Само устройство городов способствует созданию генетического разнообразия: рыжие рыси к северу и к югу от многополосного шоссе, пересекающего Лос-Анджелес, уже генетически неоднородны. Комары в лондонском метро не только стали видом, отличным от того, что живет наверху, но даже на разных ветках они теперь различаются. Неспособность воспользоваться переходами привела их к изоляции, а дальше за дело взялась эволюция. Также и парижские попугаи: спать и гнездиться они могут лишь на деревьях (в отличие от голубей), поэтому для длительных путешествий по городу им необходимо много парков. Увы, в столице Франции этого нет, поэтому северные и южные популяции обмениваться генами не могут. Более мелкие животные (хомяки, насекомые) уже могут эволюционировать в рамках одного небольшого сквера, окруженного океаном асфальта.

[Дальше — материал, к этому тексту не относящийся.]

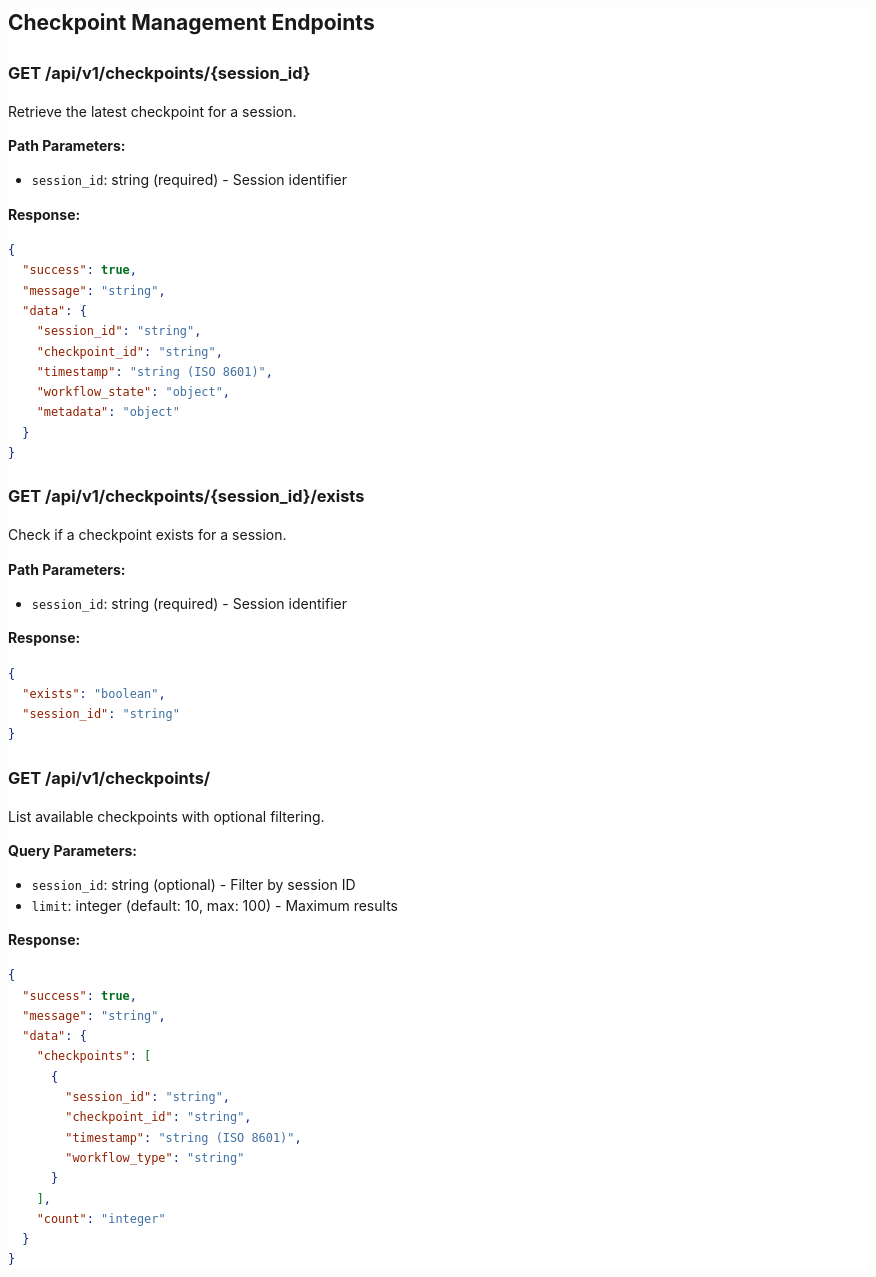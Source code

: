 ## Checkpoint Management Endpoints

### GET /api/v1/checkpoints/{session_id}
Retrieve the latest checkpoint for a session.

**Path Parameters:**
- `session_id`: string (required) - Session identifier

**Response:**
```json
{
  "success": true,
  "message": "string",
  "data": {
    "session_id": "string",
    "checkpoint_id": "string",
    "timestamp": "string (ISO 8601)",
    "workflow_state": "object",
    "metadata": "object"
  }
}
```

### GET /api/v1/checkpoints/{session_id}/exists
Check if a checkpoint exists for a session.

**Path Parameters:**
- `session_id`: string (required) - Session identifier

**Response:**
```json
{
  "exists": "boolean",
  "session_id": "string"
}
```

### GET /api/v1/checkpoints/
List available checkpoints with optional filtering.

**Query Parameters:**
- `session_id`: string (optional) - Filter by session ID
- `limit`: integer (default: 10, max: 100) - Maximum results

**Response:**
```json
{
  "success": true,
  "message": "string",
  "data": {
    "checkpoints": [
      {
        "session_id": "string",
        "checkpoint_id": "string",
        "timestamp": "string (ISO 8601)",
        "workflow_type": "string"
      }
    ],
    "count": "integer"
  }
}
```
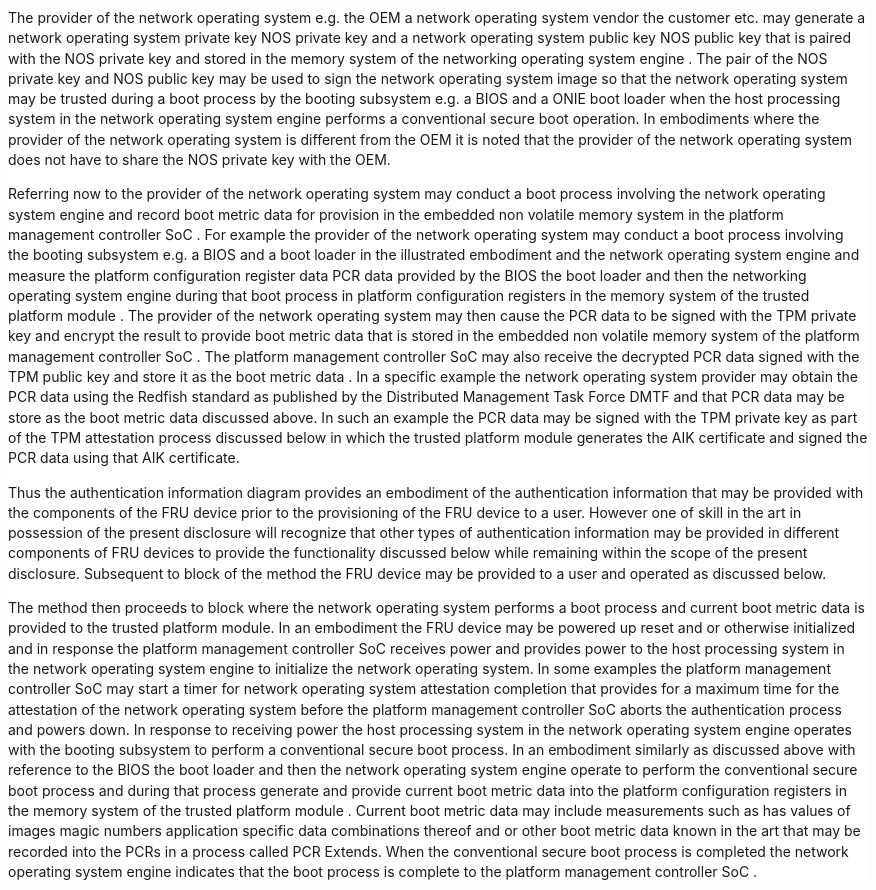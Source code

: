 The provider of the network operating system e.g. the OEM a network operating system vendor the customer etc. may generate a network operating system private key NOS private key and a network operating system public key NOS public key that is paired with the NOS private key and stored in the memory system of the networking operating system engine . The pair of the NOS private key and NOS public key may be used to sign the network operating system image so that the network operating system may be trusted during a boot process by the booting subsystem e.g. a BIOS and a ONIE boot loader when the host processing system in the network operating system engine performs a conventional secure boot operation. In embodiments where the provider of the network operating system is different from the OEM it is noted that the provider of the network operating system does not have to share the NOS private key with the OEM.

Referring now to the provider of the network operating system may conduct a boot process involving the network operating system engine and record boot metric data for provision in the embedded non volatile memory system in the platform management controller SoC . For example the provider of the network operating system may conduct a boot process involving the booting subsystem e.g. a BIOS and a boot loader in the illustrated embodiment and the network operating system engine and measure the platform configuration register data PCR data provided by the BIOS the boot loader and then the networking operating system engine during that boot process in platform configuration registers in the memory system of the trusted platform module . The provider of the network operating system may then cause the PCR data to be signed with the TPM private key and encrypt the result to provide boot metric data that is stored in the embedded non volatile memory system of the platform management controller SoC . The platform management controller SoC may also receive the decrypted PCR data signed with the TPM public key and store it as the boot metric data . In a specific example the network operating system provider may obtain the PCR data using the Redfish standard as published by the Distributed Management Task Force DMTF and that PCR data may be store as the boot metric data discussed above. In such an example the PCR data may be signed with the TPM private key as part of the TPM attestation process discussed below in which the trusted platform module generates the AIK certificate and signed the PCR data using that AIK certificate.

Thus the authentication information diagram provides an embodiment of the authentication information that may be provided with the components of the FRU device prior to the provisioning of the FRU device to a user. However one of skill in the art in possession of the present disclosure will recognize that other types of authentication information may be provided in different components of FRU devices to provide the functionality discussed below while remaining within the scope of the present disclosure. Subsequent to block of the method the FRU device may be provided to a user and operated as discussed below.

The method then proceeds to block where the network operating system performs a boot process and current boot metric data is provided to the trusted platform module. In an embodiment the FRU device may be powered up reset and or otherwise initialized and in response the platform management controller SoC receives power and provides power to the host processing system in the network operating system engine to initialize the network operating system. In some examples the platform management controller SoC may start a timer for network operating system attestation completion that provides for a maximum time for the attestation of the network operating system before the platform management controller SoC aborts the authentication process and powers down. In response to receiving power the host processing system in the network operating system engine operates with the booting subsystem to perform a conventional secure boot process. In an embodiment similarly as discussed above with reference to the BIOS the boot loader and then the network operating system engine operate to perform the conventional secure boot process and during that process generate and provide current boot metric data into the platform configuration registers in the memory system of the trusted platform module . Current boot metric data may include measurements such as has values of images magic numbers application specific data combinations thereof and or other boot metric data known in the art that may be recorded into the PCRs in a process called PCR Extends. When the conventional secure boot process is completed the network operating system engine indicates that the boot process is complete to the platform management controller SoC .
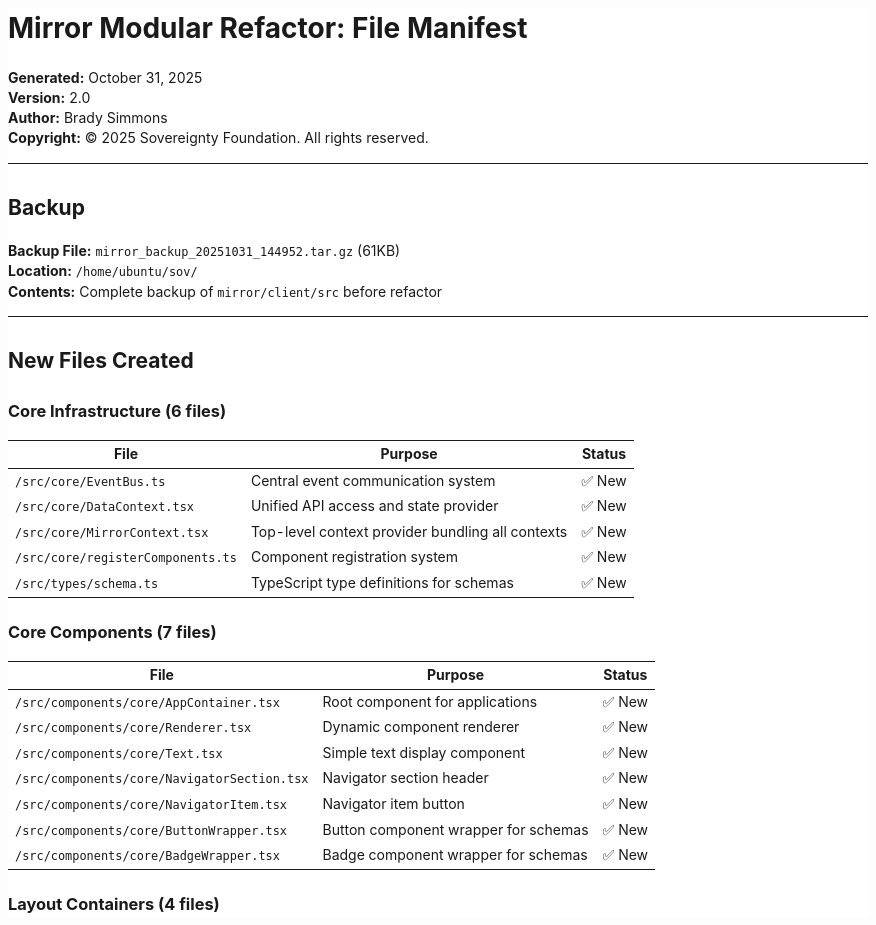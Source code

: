 # Mirror Modular Refactor: File Manifest

**Generated:** October 31, 2025  
**Version:** 2.0  
**Author:** Brady Simmons  
**Copyright:** © 2025 Sovereignty Foundation. All rights reserved.

---

## Backup

**Backup File:** `mirror_backup_20251031_144952.tar.gz` (61KB)  
**Location:** `/home/ubuntu/sov/`  
**Contents:** Complete backup of `mirror/client/src` before refactor

---

## New Files Created

### Core Infrastructure (6 files)

| File | Purpose | Status |
|------|---------|--------|
| `/src/core/EventBus.ts` | Central event communication system | ✅ New |
| `/src/core/DataContext.tsx` | Unified API access and state provider | ✅ New |
| `/src/core/MirrorContext.tsx` | Top-level context provider bundling all contexts | ✅ New |
| `/src/core/registerComponents.ts` | Component registration system | ✅ New |
| `/src/types/schema.ts` | TypeScript type definitions for schemas | ✅ New |

### Core Components (7 files)

| File | Purpose | Status |
|------|---------|--------|
| `/src/components/core/AppContainer.tsx` | Root component for applications | ✅ New |
| `/src/components/core/Renderer.tsx` | Dynamic component renderer | ✅ New |
| `/src/components/core/Text.tsx` | Simple text display component | ✅ New |
| `/src/components/core/NavigatorSection.tsx` | Navigator section header | ✅ New |
| `/src/components/core/NavigatorItem.tsx` | Navigator item button | ✅ New |
| `/src/components/core/ButtonWrapper.tsx` | Button component wrapper for schemas | ✅ New |
| `/src/components/core/BadgeWrapper.tsx` | Badge component wrapper for schemas | ✅ New |

### Layout Containers (4 files)
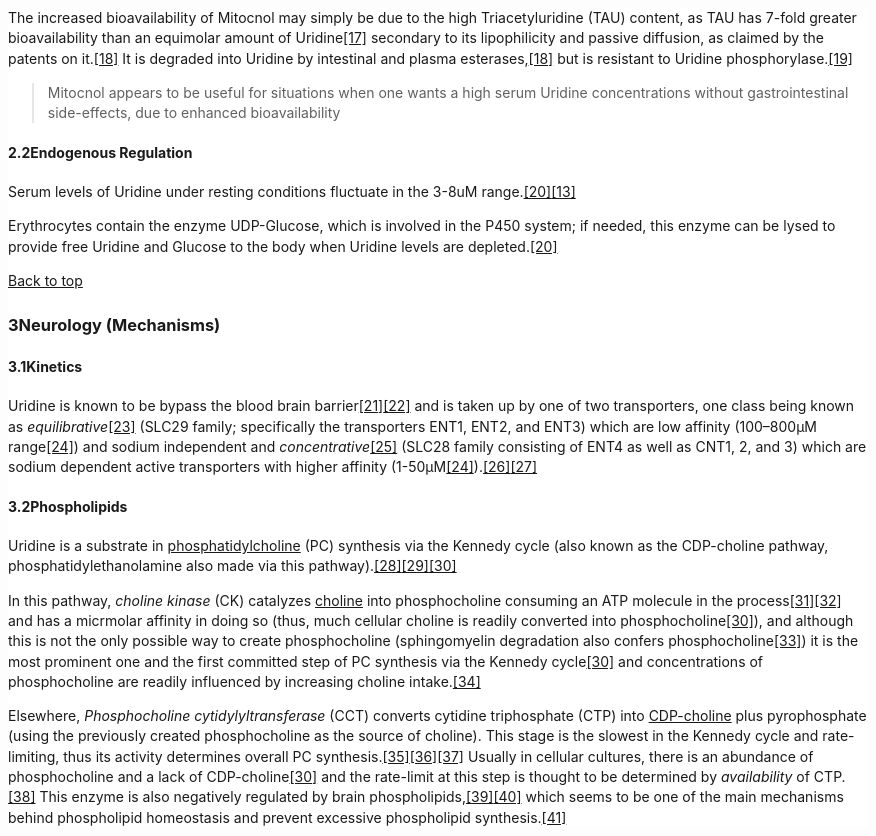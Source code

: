 
The increased bioavailability of Mitocnol may simply be due to the high Triacetyluridine (TAU) content, as TAU has 7-fold greater bioavailability than an equimolar amount of Uridine[[17]](#ref17) secondary to its lipophilicity and passive diffusion, as claimed by the patents on it.[[18]](#ref18) It is degraded into Uridine by intestinal and plasma esterases,[[18]](#ref18) but is resistant to Uridine phosphorylase.[[19]](#ref19)



> Mitocnol appears to be useful for situations when one wants a high serum Uridine concentrations without gastrointestinal side-effects, due to enhanced bioavailability


#### 2.2Endogenous Regulation


Serum levels of Uridine under resting conditions fluctuate in the 3-8uM range.[[20]](#ref20)[[13]](#ref13)


Erythrocytes contain the enzyme UDP-Glucose, which is involved in the P450 system; if needed, this enzyme can be lysed to provide free Uridine and Glucose to the body when Uridine levels are depleted.[[20]](#ref20)


[Back to top](#c-pharmacology)
### 3Neurology (Mechanisms)

#### 3.1Kinetics


Uridine is known to be bypass the blood brain barrier[[21]](#ref21)[[22]](#ref22) and is taken up by one of two transporters, one class being known as *equilibrative*[[23]](#ref23) (SLC29 family; specifically the transporters ENT1, ENT2, and ENT3) which are low affinity (100–800μM range[[24]](#ref24)) and sodium independent and *concentrative*[[25]](#ref25) (SLC28 family consisting of ENT4 as well as CNT1, 2, and 3) which are sodium dependent active transporters with higher affinity (1-50μM[[24]](#ref24)).[[26]](#ref26)[[27]](#ref27)


#### 3.2Phospholipids


Uridine is a substrate in [phosphatidylcholine](/supplements/phosphatidylcholine/) (PC) synthesis via the Kennedy cycle (also known as the CDP-choline pathway, phosphatidylethanolamine also made via this pathway).[[28]](#ref28)[[29]](#ref29)[[30]](#ref30)


In this pathway, *choline kinase* (CK) catalyzes [choline](/supplements/choline/) into phosphocholine consuming an ATP molecule in the process[[31]](#ref31)[[32]](#ref32) and has a micrmolar affinity in doing so (thus, much cellular choline is readily converted into phosphocholine[[30]](#ref30)), and although this is not the only possible way to create phosphocholine (sphingomyelin degradation also confers phosphocholine[[33]](#ref33)) it is the most prominent one and the first committed step of PC synthesis via the Kennedy cycle[[30]](#ref30) and concentrations of phosphocholine are readily influenced by increasing choline intake.[[34]](#ref34)


Elsewhere, *Phosphocholine cytidylyltransferase* (CCT) converts cytidine triphosphate (CTP) into [CDP-choline](/supplements/cdp-choline/) plus pyrophosphate (using the previously created phosphocholine as the source of choline). This stage is the slowest in the Kennedy cycle and rate-limiting, thus its activity determines overall PC synthesis.[[35]](#ref35)[[36]](#ref36)[[37]](#ref37) Usually in cellular cultures, there is an abundance of phosphocholine and a lack of CDP-choline[[30]](#ref30) and the rate-limit at this step is thought to be determined by *availability* of CTP.[[38]](#ref38) This enzyme is also negatively regulated by brain phospholipids,[[39]](#ref39)[[40]](#ref40) which seems to be one of the main mechanisms behind phospholipid homeostasis and prevent excessive phospholipid synthesis.[[41]](#ref41) 
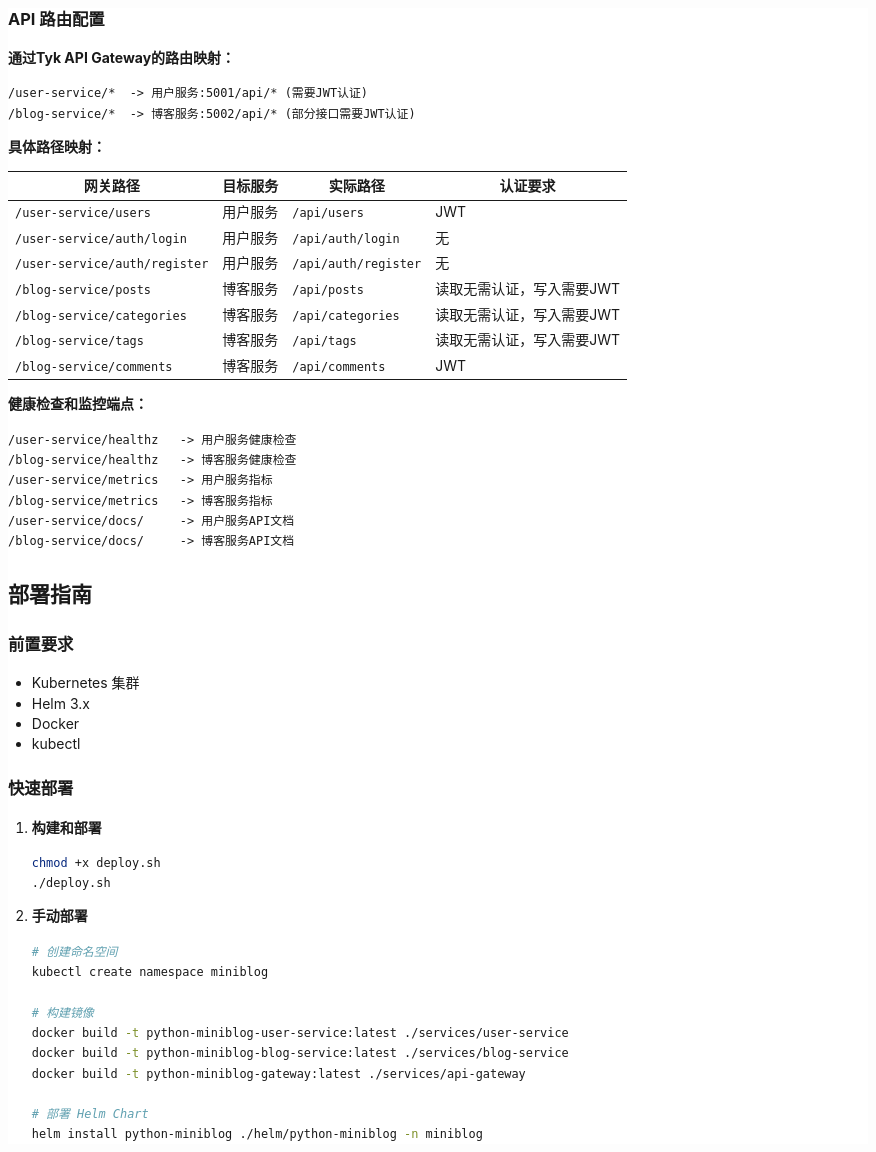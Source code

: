 ### API 路由配置

**通过Tyk API Gateway的路由映射：**

```
/user-service/*  -> 用户服务:5001/api/* (需要JWT认证)
/blog-service/*  -> 博客服务:5002/api/* (部分接口需要JWT认证)
```

**具体路径映射：**

| 网关路径 | 目标服务 | 实际路径 | 认证要求 |
|----------|----------|----------|----------|
| `/user-service/users` | 用户服务 | `/api/users` | JWT |
| `/user-service/auth/login` | 用户服务 | `/api/auth/login` | 无 |
| `/user-service/auth/register` | 用户服务 | `/api/auth/register` | 无 |
| `/blog-service/posts` | 博客服务 | `/api/posts` | 读取无需认证，写入需要JWT |
| `/blog-service/categories` | 博客服务 | `/api/categories` | 读取无需认证，写入需要JWT |
| `/blog-service/tags` | 博客服务 | `/api/tags` | 读取无需认证，写入需要JWT |
| `/blog-service/comments` | 博客服务 | `/api/comments` | JWT |

**健康检查和监控端点：**

```
/user-service/healthz   -> 用户服务健康检查
/blog-service/healthz   -> 博客服务健康检查
/user-service/metrics   -> 用户服务指标
/blog-service/metrics   -> 博客服务指标
/user-service/docs/     -> 用户服务API文档
/blog-service/docs/     -> 博客服务API文档
```

## 部署指南

### 前置要求

- Kubernetes 集群
- Helm 3.x
- Docker
- kubectl

### 快速部署

1. **构建和部署**
   ```bash
   chmod +x deploy.sh
   ./deploy.sh
   ```

2. **手动部署**
   ```bash
   # 创建命名空间
   kubectl create namespace miniblog
   
   # 构建镜像
   docker build -t python-miniblog-user-service:latest ./services/user-service
   docker build -t python-miniblog-blog-service:latest ./services/blog-service
   docker build -t python-miniblog-gateway:latest ./services/api-gateway
   
   # 部署 Helm Chart
   helm install python-miniblog ./helm/python-miniblog -n miniblog
   ```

Вообще города предъявляют желающим «прописаться» видам ряд жестких требований: пониженная боязнь людей, всеядность и, в частности, открытость к новой пище и изобретательность. Так, японские вороны бросают под колеса орехи, чтобы машины их кололи, причем делают это на перекрестках со светофорами. Мексиканские воробьи кладут в гнезда окурки. Никотин — природный инсектицид, который помогает им бороться с клещами.
Наша деятельность невольно стимулирует эволюцию не только городских видов. Вьюрки с Галапагосских островов, удостоившиеся внимания Дарвина за свои специализированные клювы, теперь эту особенность теряют. Благодаря туристам и общепиту однообразной еды стало много, и им нет смысла выискивать ее в отдельных нишах.